When Choc Lit suggested I might want to try my hand at a holiday story, I fully intended to write a regency one. In fact, I wrote four chapters of a regency Christmas book, which may or may not be finished in time for next year. But when I went to start on the fifth chapter, this story poured out of me instead. I wrote a chapter a week for three months, and then an extra two when I realised twelve just wasn’t enough. This was one of those stories which was just plain fun to write. I never imagined in a million years that anyone would actually publish it, so I had a ball of a time writing it just for me. When I did submit it to Choc Lit, I said in my submission, quite plainly, that I was fully expecting it not to be accepted. It was, after all, off brand for me. It was not historical, but modern day. It focuses on Hanukkah. It incorporates quite a mix of elements. It is told entirely from the perspective of the hero. I re-read the manuscript, and told my husband that I expected it not to be published. I told my friends I probably wouldn’t have a story out for the festive period this year.

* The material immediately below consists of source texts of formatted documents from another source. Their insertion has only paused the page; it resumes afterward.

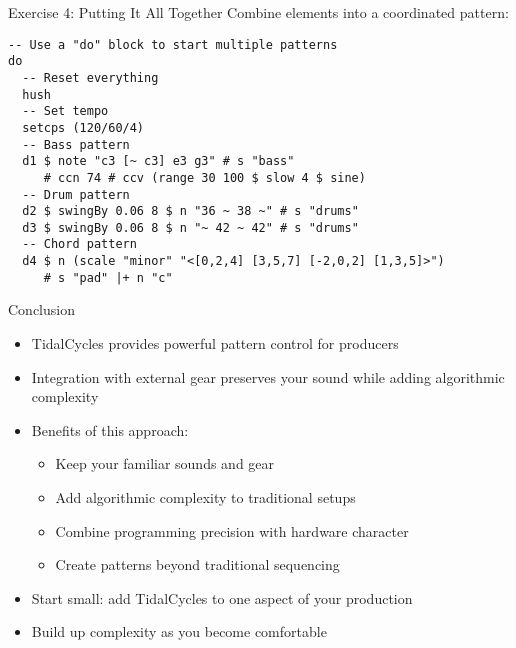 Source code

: \documentclass{beamer}
\begin{document}
\begin{frame}[fragile]{Exercise 4: Putting It All Together}
Combine elements into a coordinated pattern:

\begin{lstlisting}[style=tidal]
-- Use a "do" block to start multiple patterns
do
  -- Reset everything
  hush
  -- Set tempo
  setcps (120/60/4)
  -- Bass pattern
  d1 $ note "c3 [~ c3] e3 g3" # s "bass"
     # ccn 74 # ccv (range 30 100 $ slow 4 $ sine)
  -- Drum pattern
  d2 $ swingBy 0.06 8 $ n "36 ~ 38 ~" # s "drums"
  d3 $ swingBy 0.06 8 $ n "~ 42 ~ 42" # s "drums"
  -- Chord pattern
  d4 $ n (scale "minor" "<[0,2,4] [3,5,7] [-2,0,2] [1,3,5]>") 
     # s "pad" |+ n "c"
\end{lstlisting}
\end{frame}


\begin{frame}{Conclusion}
\begin{itemize}
    \item TidalCycles provides powerful pattern control for producers
    \item Integration with external gear preserves your sound while adding algorithmic complexity
    \item Benefits of this approach:
    \begin{itemize}
        \item Keep your familiar sounds and gear
        \item Add algorithmic complexity to traditional setups
        \item Combine programming precision with hardware character
        \item Create patterns beyond traditional sequencing
    \end{itemize}
    \item Start small: add TidalCycles to one aspect of your production
    \item Build up complexity as you become comfortable
\end{itemize}
\end{frame}
\end{document}
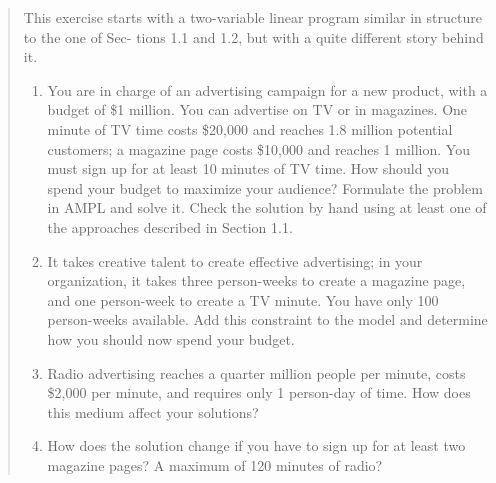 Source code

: \documentclass[11pt]{article}
\begin{document}
\begin{enumerate}
\begin{quote}
This exercise starts with a two-variable linear program similar in structure to the one of Sec-
tions 1.1 and 1.2, but with a quite different story behind it.
\begin{enumerate}
\item You are in charge of an advertising campaign for a new product, with a budget of \$1 million.
You can advertise on TV or in magazines. One minute of TV time costs \$20,000 and reaches 1.8
million potential customers; a magazine page costs \$10,000 and reaches 1 million. You must sign
up for at least 10 minutes of TV time. How should you spend your budget to maximize your audience? Formulate the problem in AMPL and solve it. Check the solution by hand using at least one
of the approaches described in Section 1.1.

\item It takes creative talent to create effective advertising; in your organization, it takes three
person-weeks to create a magazine page, and one person-week to create a TV minute. You have
only 100 person-weeks available. Add this constraint to the model and determine how you should
now spend your budget.
\item Radio advertising reaches a quarter million people per minute, costs \$2,000 per minute, and
requires only 1 person-day of time. How does this medium affect your solutions?
\item How does the solution change if you have to sign up for at least two magazine pages? A maximum of 120 minutes of radio?
\end{enumerate}
\end{quote}

\end{enumerate}
\end{document}
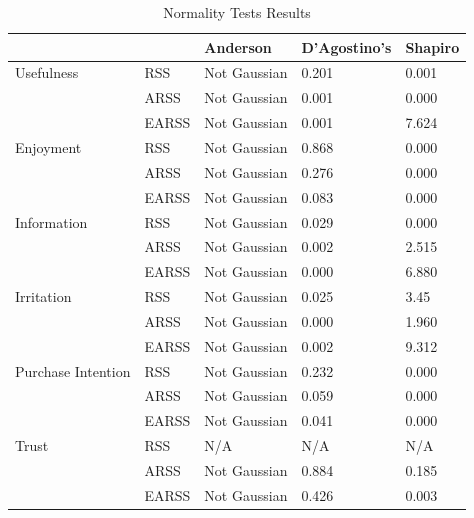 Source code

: \documentclass[letterpaper, 10 pt, conference]{ieeeconf}
\begin{document}
\begin{table}[h!]
\begin{tabular}{|l|l|l|l|l|}
\hline
                   &       & Anderson     & D'Agostino's & Shapiro \\ \hline
Usefulness         & RSS   & Not Gaussian & 0.201        & 0.001   \\ \hline
                   & ARSS  & Not Gaussian & 0.001        & 0.000   \\ \hline
                   & EARSS & Not Gaussian & 0.001        & 7.624   \\ \hline
Enjoyment          & RSS   & Not Gaussian & 0.868        & 0.000   \\ \hline
                   & ARSS  & Not Gaussian & 0.276        & 0.000   \\ \hline
                   & EARSS & Not Gaussian & 0.083        & 0.000   \\ \hline
Information        & RSS   & Not Gaussian & 0.029        & 0.000   \\ \hline
                   & ARSS  & Not Gaussian & 0.002        & 2.515   \\ \hline
                   & EARSS & Not Gaussian & 0.000        & 6.880   \\ \hline
Irritation         & RSS   & Not Gaussian & 0.025        & 3.45    \\ \hline
                   & ARSS  & Not Gaussian & 0.000        & 1.960   \\ \hline
                   & EARSS & Not Gaussian & 0.002        & 9.312   \\ \hline
Purchase Intention & RSS   & Not Gaussian & 0.232        & 0.000   \\ \hline
                   & ARSS  & Not Gaussian & 0.059        & 0.000   \\ \hline
                   & EARSS & Not Gaussian & 0.041        & 0.000   \\ \hline
Trust              & RSS   & N/A          & N/A          & N/A     \\ \hline
                   & ARSS  & Not Gaussian & 0.884        & 0.185   \\ \hline
                   & EARSS & Not Gaussian & 0.426        & 0.003   \\ \hline
\end{tabular}
\caption{\label{table}Normality Tests Results}
\end{table}
\end{document}

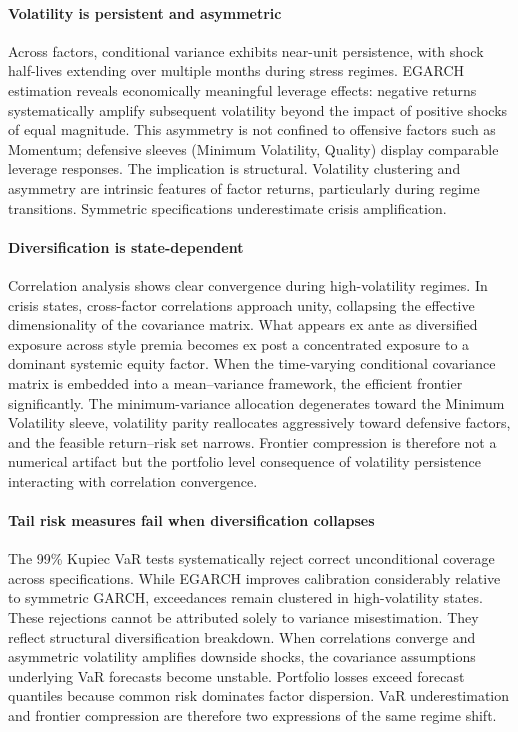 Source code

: \documentclass{article}
\begin{document}
\paragraph{Volatility is persistent and asymmetric}

Across factors, conditional variance exhibits near-unit persistence, with shock half-lives extending over multiple months during stress regimes. EGARCH estimation reveals economically meaningful leverage effects: negative returns systematically amplify subsequent volatility beyond the impact of positive shocks of equal magnitude. This asymmetry is not confined to offensive factors such as Momentum; defensive sleeves (Minimum Volatility, Quality) display comparable leverage responses. The implication is structural. Volatility clustering and asymmetry are intrinsic features of factor returns, particularly during regime transitions. Symmetric specifications underestimate crisis amplification.

\paragraph{Diversification is state-dependent}

Correlation analysis shows clear convergence during high-volatility regimes. In crisis states, cross-factor correlations approach unity, collapsing the effective dimensionality of the covariance matrix. What appears ex ante as diversified exposure across style premia becomes ex post a concentrated exposure to a dominant systemic equity factor. When the time-varying conditional covariance matrix is embedded into a mean–variance framework, the efficient frontier significantly. The minimum-variance allocation degenerates toward the Minimum Volatility sleeve, volatility parity reallocates aggressively toward defensive factors, and the feasible return–risk set narrows. Frontier compression is therefore not a numerical artifact but the portfolio level consequence of volatility persistence interacting with correlation convergence.

\paragraph{Tail risk measures fail when diversification collapses}

The 99\% Kupiec VaR tests systematically reject correct unconditional coverage across specifications. While EGARCH improves calibration considerably relative to symmetric GARCH, exceedances remain clustered in high-volatility states. These rejections cannot be attributed solely to variance misestimation. They reflect structural diversification breakdown. When correlations converge and asymmetric volatility amplifies downside shocks, the covariance assumptions underlying VaR forecasts become unstable. Portfolio losses exceed forecast quantiles because common risk dominates factor dispersion. VaR underestimation and frontier compression are therefore two expressions of the same regime shift.\newline
\end{document}

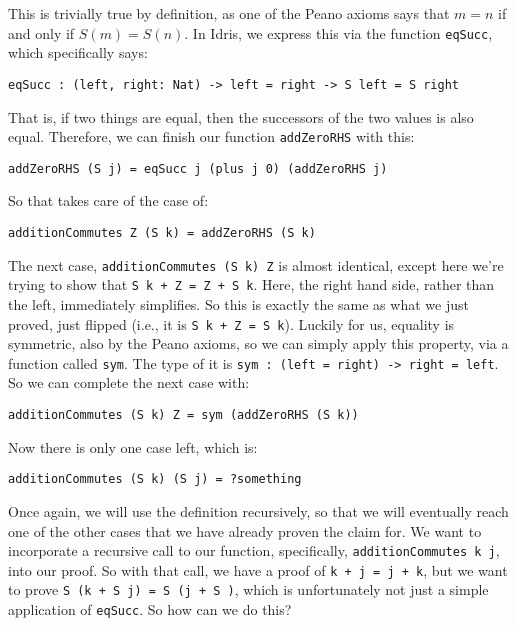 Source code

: \documentclass{article}
\newcommand{\inline}[1]{\texttt{#1}}
\begin{document}
This is trivially true by definition, as one of the Peano axioms says that $m=n$ if and only if $S(m)=S(n)$.
In Idris, we express this via the function \inline{eqSucc}, which specifically says:

\begin{verbatim}
eqSucc : (left, right: Nat) -> left = right -> S left = S right
\end{verbatim}

That is, if two things are equal, then the successors of the two values is also equal.
Therefore, we can finish our function \inline{addZeroRHS} with this:

\begin{verbatim}
addZeroRHS (S j) = eqSucc j (plus j 0) (addZeroRHS j)
\end{verbatim}

So that takes care of the case of:

\begin{verbatim}
additionCommutes Z (S k) = addZeroRHS (S k)
\end{verbatim}

The next case, \inline{additionCommutes (S k) Z} is almost identical, except here we’re trying to show that \inline{S k + Z = Z + S k}.
Here, the right hand side, rather than the left, immediately simplifies.
So this is exactly the same as what we just proved, just flipped (i.e., it is \inline{S k + Z = S k}).
Luckily for us, equality is symmetric, also by the Peano axioms, so we can simply apply this property, via a function called \inline{sym}.
The type of it is \inline{sym : (left = right) -> right = left}.
So we can complete the next case with:

\begin{verbatim}
additionCommutes (S k) Z = sym (addZeroRHS (S k))
\end{verbatim}

Now there is only one case left, which is:

\begin{verbatim}
additionCommutes (S k) (S j) = ?something
\end{verbatim}

Once again, we will use the definition recursively, so that we will eventually reach one of the other cases that we have already proven the claim for.
We want to incorporate a recursive call to our function, specifically, \inline{additionCommutes k j}, into our proof.
So with that call, we have a proof of \inline{k + j = j + k}, but we want to prove \inline{S (k + S j) = S (j + S )}, which is unfortunately not just a simple application of \inline{eqSucc}.
So how can we do this?
\end{document}
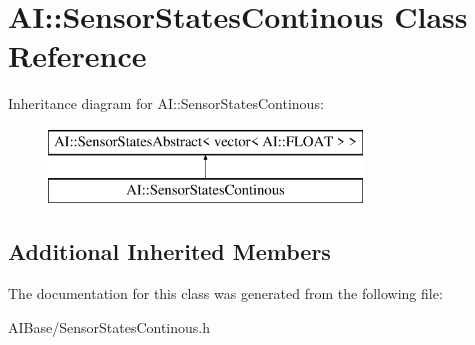 \hypertarget{classAI_1_1SensorStatesContinous}{\section{A\-I\-:\-:Sensor\-States\-Continous Class Reference}
\label{classAI_1_1SensorStatesContinous}
}
Inheritance diagram for A\-I\-:\-:Sensor\-States\-Continous\-:\begin{figure}[H]
\begin{center}
\leavevmode
\includegraphics[height=2.000000cm]{classAI_1_1SensorStatesContinous}
\end{center}
\end{figure}
\subsection*{Additional Inherited Members}


The documentation for this class was generated from the following file\-:\begin{DoxyCompactItemize}
\item 
A\-I\-Base/Sensor\-States\-Continous.\-h\end{DoxyCompactItemize}
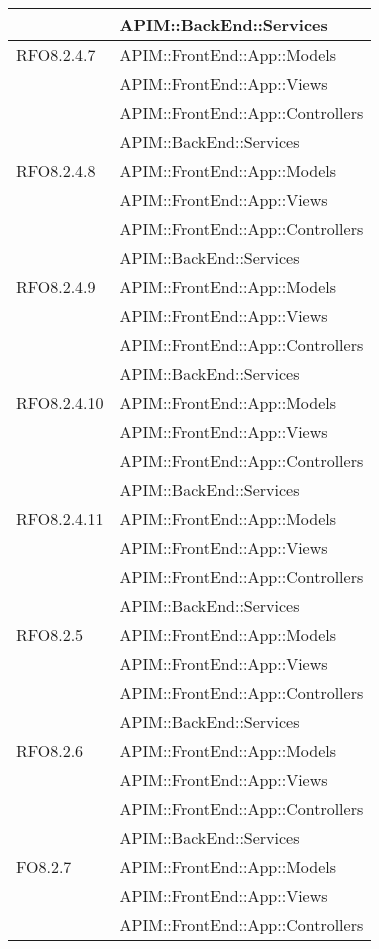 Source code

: \begin{longtable}{ p{4cm} | p{12cm} }
			& APIM::BackEnd::Services \\
			\hline		
			RFO8.2.4.7
			& APIM::FrontEnd::App::Models \\
			& APIM::FrontEnd::App::Views \\
			& APIM::FrontEnd::App::Controllers \\
			& APIM::BackEnd::Services \\
			\hline		
			RFO8.2.4.8
			& APIM::FrontEnd::App::Models \\
			& APIM::FrontEnd::App::Views \\
			& APIM::FrontEnd::App::Controllers \\
			& APIM::BackEnd::Services \\
			\hline	
			RFO8.2.4.9
			& APIM::FrontEnd::App::Models \\
			& APIM::FrontEnd::App::Views \\
			& APIM::FrontEnd::App::Controllers \\
			& APIM::BackEnd::Services \\
			\hline		
			RFO8.2.4.10
			& APIM::FrontEnd::App::Models \\
			& APIM::FrontEnd::App::Views \\
			& APIM::FrontEnd::App::Controllers \\
			& APIM::BackEnd::Services \\
			\hline		
			RFO8.2.4.11
			& APIM::FrontEnd::App::Models \\
			& APIM::FrontEnd::App::Views \\
			& APIM::FrontEnd::App::Controllers \\
			& APIM::BackEnd::Services \\
			\hline	
			RFO8.2.5
			& APIM::FrontEnd::App::Models \\
			& APIM::FrontEnd::App::Views \\
			& APIM::FrontEnd::App::Controllers \\
			& APIM::BackEnd::Services \\
			\hline	
			RFO8.2.6
			& APIM::FrontEnd::App::Models \\
			& APIM::FrontEnd::App::Views \\
			& APIM::FrontEnd::App::Controllers \\
			& APIM::BackEnd::Services \\
			\hline		
			FO8.2.7
			& APIM::FrontEnd::App::Models \\
			& APIM::FrontEnd::App::Views \\
			& APIM::FrontEnd::App::Controllers \\

\end{longtable}
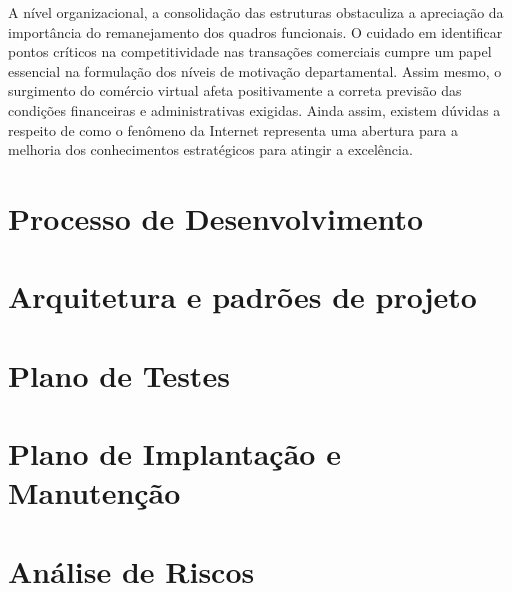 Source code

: \documentclass[12pt,a4paper]{report}
\begin{document}
A nível organizacional, a consolidação das estruturas obstaculiza a apreciação da importância do remanejamento dos quadros funcionais. O cuidado em identificar pontos críticos na competitividade nas transações comerciais cumpre um papel essencial na formulação dos níveis de motivação departamental. Assim mesmo, o surgimento do comércio virtual afeta positivamente a correta previsão das condições financeiras e administrativas exigidas. Ainda assim, existem dúvidas a respeito de como o fenômeno da Internet representa uma abertura para a melhoria dos conhecimentos estratégicos para atingir a excelência.

\chapter{Processo de Desenvolvimento}


\chapter{Arquitetura e padrões de projeto}


\chapter{Plano de Testes}

\chapter{Plano de Implantação e Manutenção}

\chapter{Análise de Riscos}
\end{document}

But Choc Lit surprised me. They not only accepted it, but were even enthusiastic about it. I thought for certain that it would be an awkward, ‘sorry, not for us’. I wasn’t expecting it to be ‘we think this is a lovely story’.

Which just goes to show that in publishing, you just never know. What you think will be a ‘no’, might just turn out to be a ‘yes’.

I’m going to blog more about this book later, closer to release day. There are certain parts of this story that need to be discussed, especially that of the life experience of my heroine, River.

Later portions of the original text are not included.